§ **Exercise directions**: Spot each line in the data below containing "peuvent" and copy it.

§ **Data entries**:
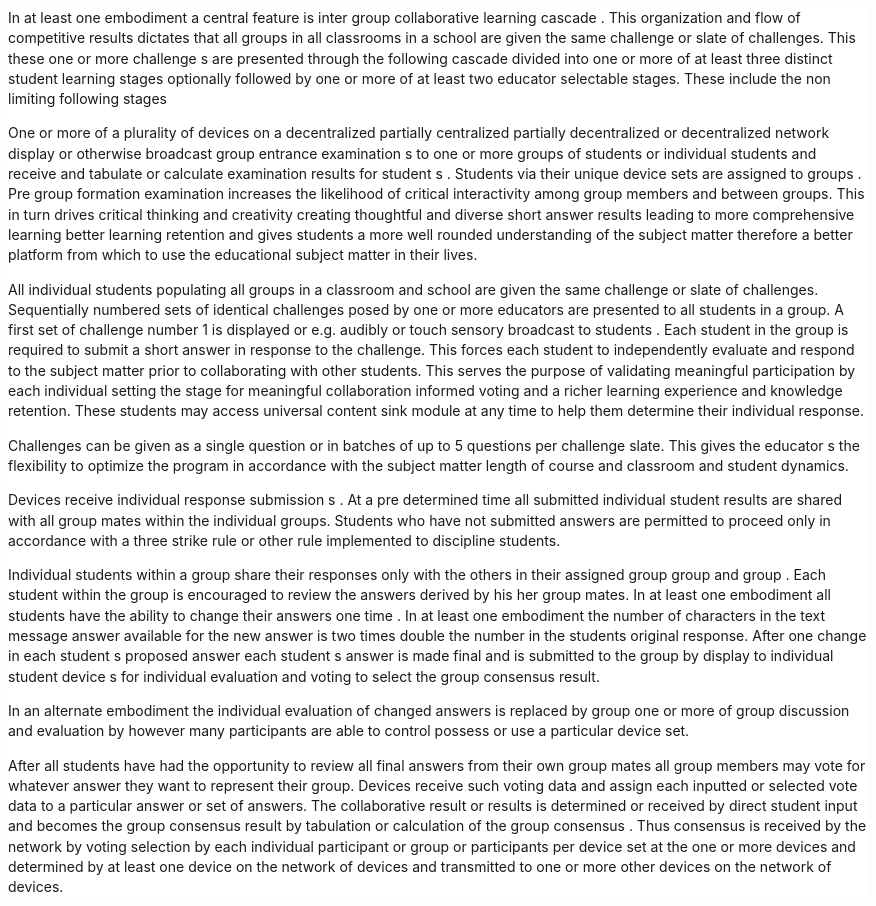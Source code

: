 In at least one embodiment a central feature is inter group collaborative learning cascade . This organization and flow of competitive results dictates that all groups in all classrooms in a school are given the same challenge or slate of challenges. This these one or more challenge s are presented through the following cascade divided into one or more of at least three distinct student learning stages optionally followed by one or more of at least two educator selectable stages. These include the non limiting following stages 

One or more of a plurality of devices on a decentralized partially centralized partially decentralized or decentralized network display or otherwise broadcast group entrance examination s to one or more groups of students or individual students and receive and tabulate or calculate examination results for student s . Students via their unique device sets are assigned to groups . Pre group formation examination increases the likelihood of critical interactivity among group members and between groups. This in turn drives critical thinking and creativity creating thoughtful and diverse short answer results leading to more comprehensive learning better learning retention and gives students a more well rounded understanding of the subject matter therefore a better platform from which to use the educational subject matter in their lives.

All individual students populating all groups in a classroom and school are given the same challenge or slate of challenges. Sequentially numbered sets of identical challenges posed by one or more educators are presented to all students in a group. A first set of challenge number 1 is displayed or e.g. audibly or touch sensory broadcast to students . Each student in the group is required to submit a short answer in response to the challenge. This forces each student to independently evaluate and respond to the subject matter prior to collaborating with other students. This serves the purpose of validating meaningful participation by each individual setting the stage for meaningful collaboration informed voting and a richer learning experience and knowledge retention. These students may access universal content sink module at any time to help them determine their individual response.

Challenges can be given as a single question or in batches of up to 5 questions per challenge slate. This gives the educator s the flexibility to optimize the program in accordance with the subject matter length of course and classroom and student dynamics.

Devices receive individual response submission s . At a pre determined time all submitted individual student results are shared with all group mates within the individual groups. Students who have not submitted answers are permitted to proceed only in accordance with a three strike rule or other rule implemented to discipline students.

Individual students within a group share their responses only with the others in their assigned group group and group . Each student within the group is encouraged to review the answers derived by his her group mates. In at least one embodiment all students have the ability to change their answers one time . In at least one embodiment the number of characters in the text message answer available for the new answer is two times double the number in the students original response. After one change in each student s proposed answer each student s answer is made final and is submitted to the group by display to individual student device s for individual evaluation and voting to select the group consensus result.

In an alternate embodiment the individual evaluation of changed answers is replaced by group one or more of group discussion and evaluation by however many participants are able to control possess or use a particular device set.

After all students have had the opportunity to review all final answers from their own group mates all group members may vote for whatever answer they want to represent their group. Devices receive such voting data and assign each inputted or selected vote data to a particular answer or set of answers. The collaborative result or results is determined or received by direct student input and becomes the group consensus result by tabulation or calculation of the group consensus . Thus consensus is received by the network by voting selection by each individual participant or group or participants per device set at the one or more devices and determined by at least one device on the network of devices and transmitted to one or more other devices on the network of devices.
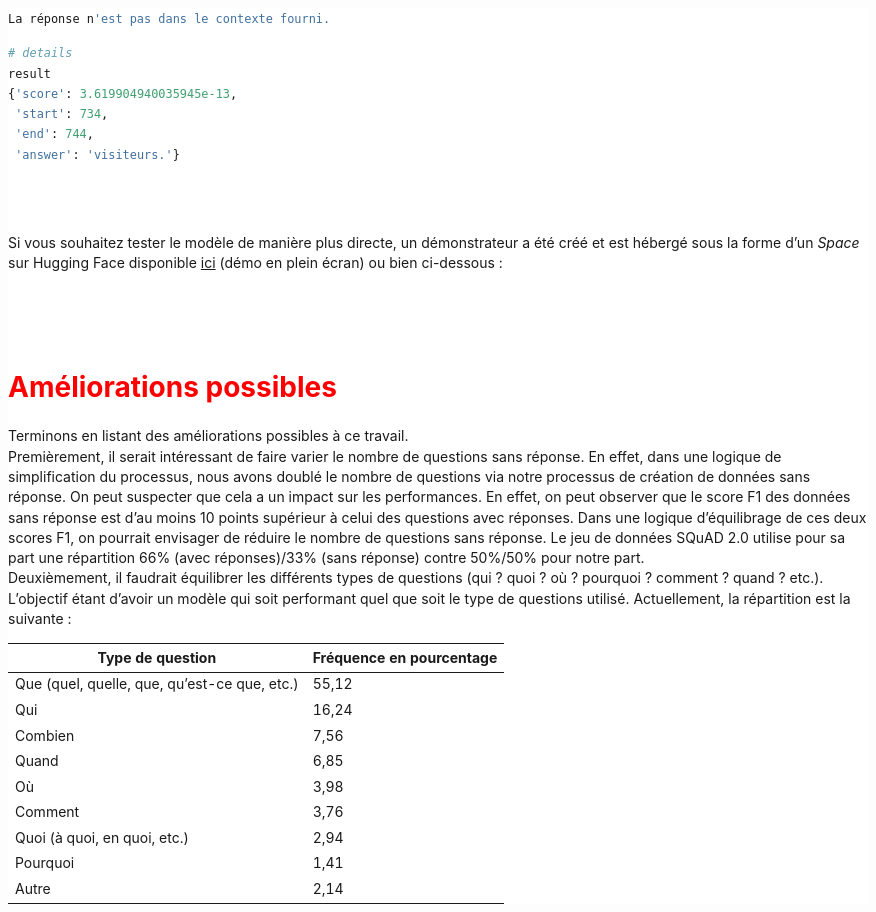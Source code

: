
 ```python
```
```python
La réponse n'est pas dans le contexte fourni.
```
```python
# details
result
{'score': 3.619904940035945e-13,
 'start': 734,
 'end': 744,
 'answer': 'visiteurs.'}
```
<br><br>  

Si vous souhaitez tester le modèle de manière plus directe, un démonstrateur a été créé et est hébergé sous la forme d’un  *Space* sur Hugging Face disponible [ici](https://huggingface.co/spaces/CATIE-AQ/Qamembert) (démo en plein écran) ou bien ci-dessous :

<iframe
	src="https://catie-aq-qamembert.hf.space"
	frameborder="0"
	width="950"
	height="600"
></iframe>
<br><br>  


# <span style="color: #FF0000"> **Améliorations possibles** </span>
 
Terminons en listant des améliorations possibles à ce travail.  
Premièrement, il serait intéressant de faire varier le nombre de questions sans réponse. 
En effet, dans une logique de simplification du processus, nous avons doublé le nombre de questions via notre processus de création de données sans réponse.
 On peut suspecter que cela a un impact sur les performances. 
En effet, on peut observer que le score F1 des données sans réponse est d’au moins 10 points supérieur à celui des questions avec réponses. 
Dans une logique d’équilibrage de ces deux scores F1, on pourrait envisager de réduire le nombre de questions sans réponse. 
Le jeu de données SQuAD 2.0 utilise pour sa part une répartition 66% (avec réponses)/33% (sans réponse) contre 50%/50% pour notre part.    
Deuxièmement, il faudrait équilibrer les différents types de questions (qui ? quoi ? où ? pourquoi ? comment ? quand ? etc.). 
L’objectif étant d’avoir un modèle qui soit performant quel que soit le type de questions utilisé. Actuellement, la répartition est la suivante :    
 
| Type de question                             | Fréquence en pourcentage |
|----------------------------------------------|--------------------------|
| Que (quel, quelle, que, qu’est-ce que, etc.) | 55,12                    |
| Qui                                          | 16,24                    |
| Combien                                      | 7,56                     |
| Quand                                        | 6,85                     |
| Où                                           | 3,98                     |
| Comment                                      | 3,76                     |
| Quoi (à quoi, en quoi, etc.)                 | 2,94                     |
| Pourquoi                                     | 1,41                     |
| Autre                                        | 2,14                     |
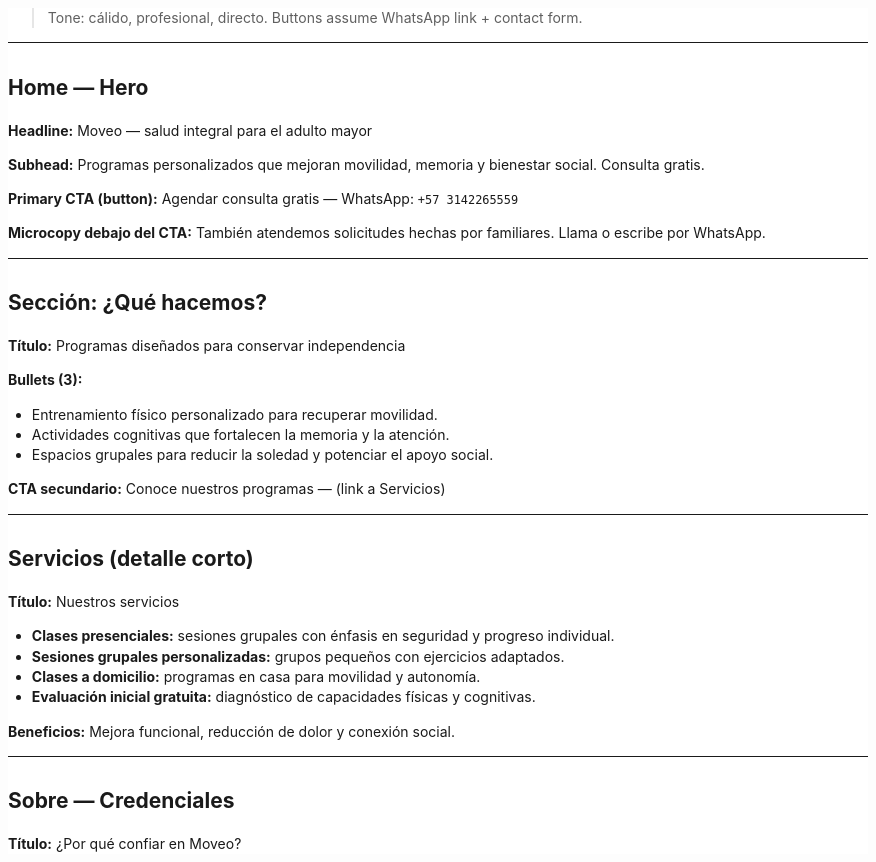 > Tone: cálido, profesional, directo. Buttons assume WhatsApp link + contact form.

---

## Home — Hero

**Headline:**
Moveo — salud integral para el adulto mayor

**Subhead:**
Programas personalizados que mejoran movilidad, memoria y bienestar social. Consulta gratis.

**Primary CTA (button):**
Agendar consulta gratis — WhatsApp: `+57 3142265559`

**Microcopy debajo del CTA:**
También atendemos solicitudes hechas por familiares. Llama o escribe por WhatsApp.

---

## Sección: ¿Qué hacemos?

**Título:**
Programas diseñados para conservar independencia

**Bullets (3):**

* Entrenamiento físico personalizado para recuperar movilidad.
* Actividades cognitivas que fortalecen la memoria y la atención.
* Espacios grupales para reducir la soledad y potenciar el apoyo social.

**CTA secundario:**
Conoce nuestros programas — (link a Servicios)

---

## Servicios (detalle corto)

**Título:**
Nuestros servicios

* **Clases presenciales:** sesiones grupales con énfasis en seguridad y progreso individual.
* **Sesiones grupales personalizadas:** grupos pequeños con ejercicios adaptados.
* **Clases a domicilio:** programas en casa para movilidad y autonomía.
* **Evaluación inicial gratuita:** diagnóstico de capacidades físicas y cognitivas.

**Beneficios:**
Mejora funcional, reducción de dolor y conexión social.

---

## Sobre — Credenciales

**Título:**
¿Por qué confiar en Moveo?
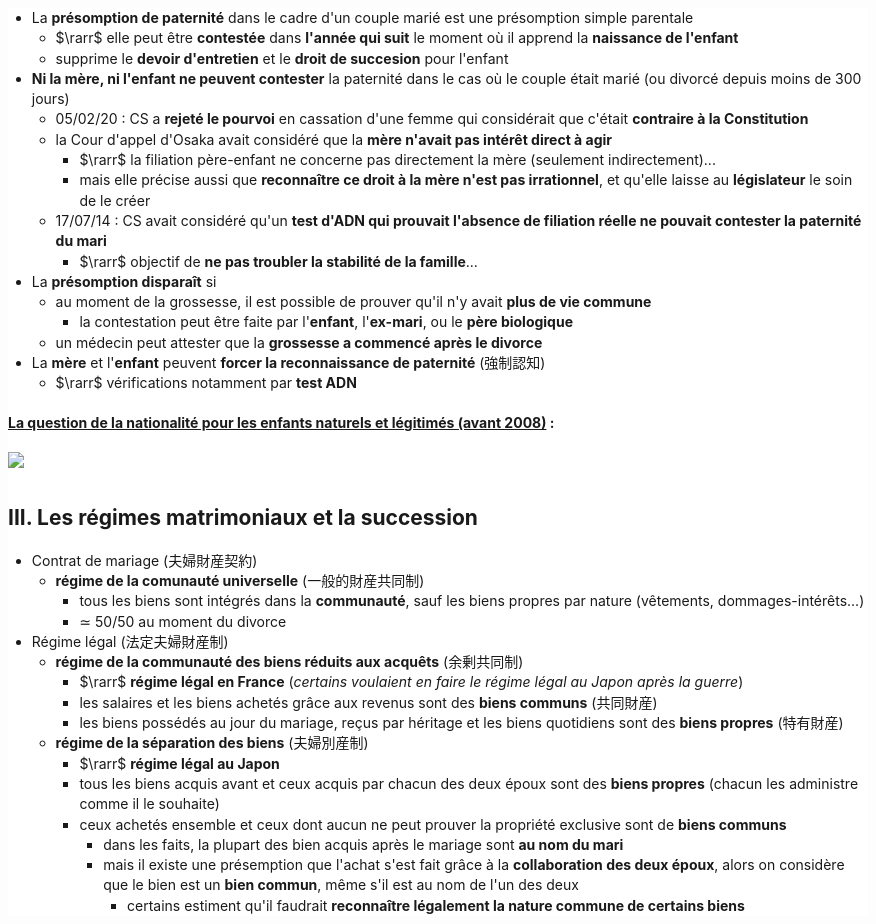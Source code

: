 - La **présomption de paternité** dans le cadre d'un couple marié est une présomption simple
parentale
	- $\rarr$ elle peut être **contestée** dans **l'année qui suit** le moment où il apprend la **naissance de l'enfant**
	- supprime le **devoir d'entretien** et le **droit de succesion** pour l'enfant
- **Ni la mère, ni l'enfant ne peuvent contester** la paternité dans le cas où le couple était marié (ou divorcé depuis moins de 300 jours)
	- 05/02/20 : CS a **rejeté le pourvoi** en cassation d'une femme qui considérait que c'était **contraire à la Constitution**
	- la Cour d'appel d'Osaka avait considéré que la **mère n'avait pas intérêt direct à agir**
		- $\rarr$ la filiation père-enfant ne concerne pas directement la mère (seulement indirectement)...
		- mais elle précise aussi que **reconnaître ce droit à la mère n'est pas irrationnel**, et qu'elle laisse au **législateur** le soin de le créer
	- 17/07/14 : CS avait considéré qu'un **test d'ADN qui prouvait l'absence de filiation réelle ne pouvait contester la paternité du mari**
		- $\rarr$ objectif de **ne pas troubler la stabilité de la famille**...
- La **présomption disparaît** si 
	- au moment de la grossesse, il est possible de prouver qu'il n'y avait **plus de vie commune**
		- la contestation peut être faite par l'**enfant**, l'**ex-mari**, ou le **père biologique**
	- un médecin peut attester que la **grossesse a commencé après le divorce**
- La **mère** et l'**enfant** peuvent **forcer la reconnaissance de paternité** (強制認知)
	- $\rarr$ vérifications notamment par **test ADN**

#### <ins>La question de la nationalité pour les enfants naturels et légitimés (avant 2008)</ins> :

<img src="images/Nationalité des enfants naturels.png">


## **III.** Les régimes matrimoniaux et la succession
- Contrat de mariage (夫婦財産契約)
	- **régime de la comunauté universelle** (一般的財産共同制)
		- tous les biens sont intégrés dans la **communauté**, sauf les biens propres par nature (vêtements, dommages-intérêts...)
		- $\simeq$ 50/50 au moment du divorce
- Régime légal (法定夫婦財産制)
	- **régime de la communauté des biens réduits aux acquêts** (余剰共同制)
		- $\rarr$ **régime légal en France** (*certains voulaient en faire le régime légal au Japon après la guerre*)
		- les salaires et les biens achetés grâce aux revenus sont des **biens communs** (共同財産)
		- les biens possédés au jour du mariage, reçus par héritage et les biens quotidiens sont des **biens propres** (特有財産)
	- **régime de la séparation des biens** (夫婦別産制)
		- $\rarr$ **régime légal au Japon**
		- tous les biens acquis avant et ceux acquis par chacun des deux époux sont des **biens propres** (chacun les administre comme il le souhaite)
		- ceux achetés ensemble et ceux dont aucun ne peut prouver la propriété exclusive sont de **biens communs**
			- dans les faits, la plupart des bien acquis après le mariage sont **au nom du mari**
			- mais il existe une présemption que l'achat s'est fait grâce à la **collaboration des deux époux**, alors on considère que le bien est un **bien commun**, même s'il est au nom de l'un des deux
				- certains estiment qu'il faudrait **reconnaître légalement la nature commune de certains biens**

§ **Result**:
- **Ni la mère, ni l'enfant ne peuvent contester** la paternité dans le cas où le couple était marié (ou divorcé depuis moins de 300 jours)
- La **mère** et l'**enfant** peuvent **forcer la reconnaissance de paternité** (強制認知)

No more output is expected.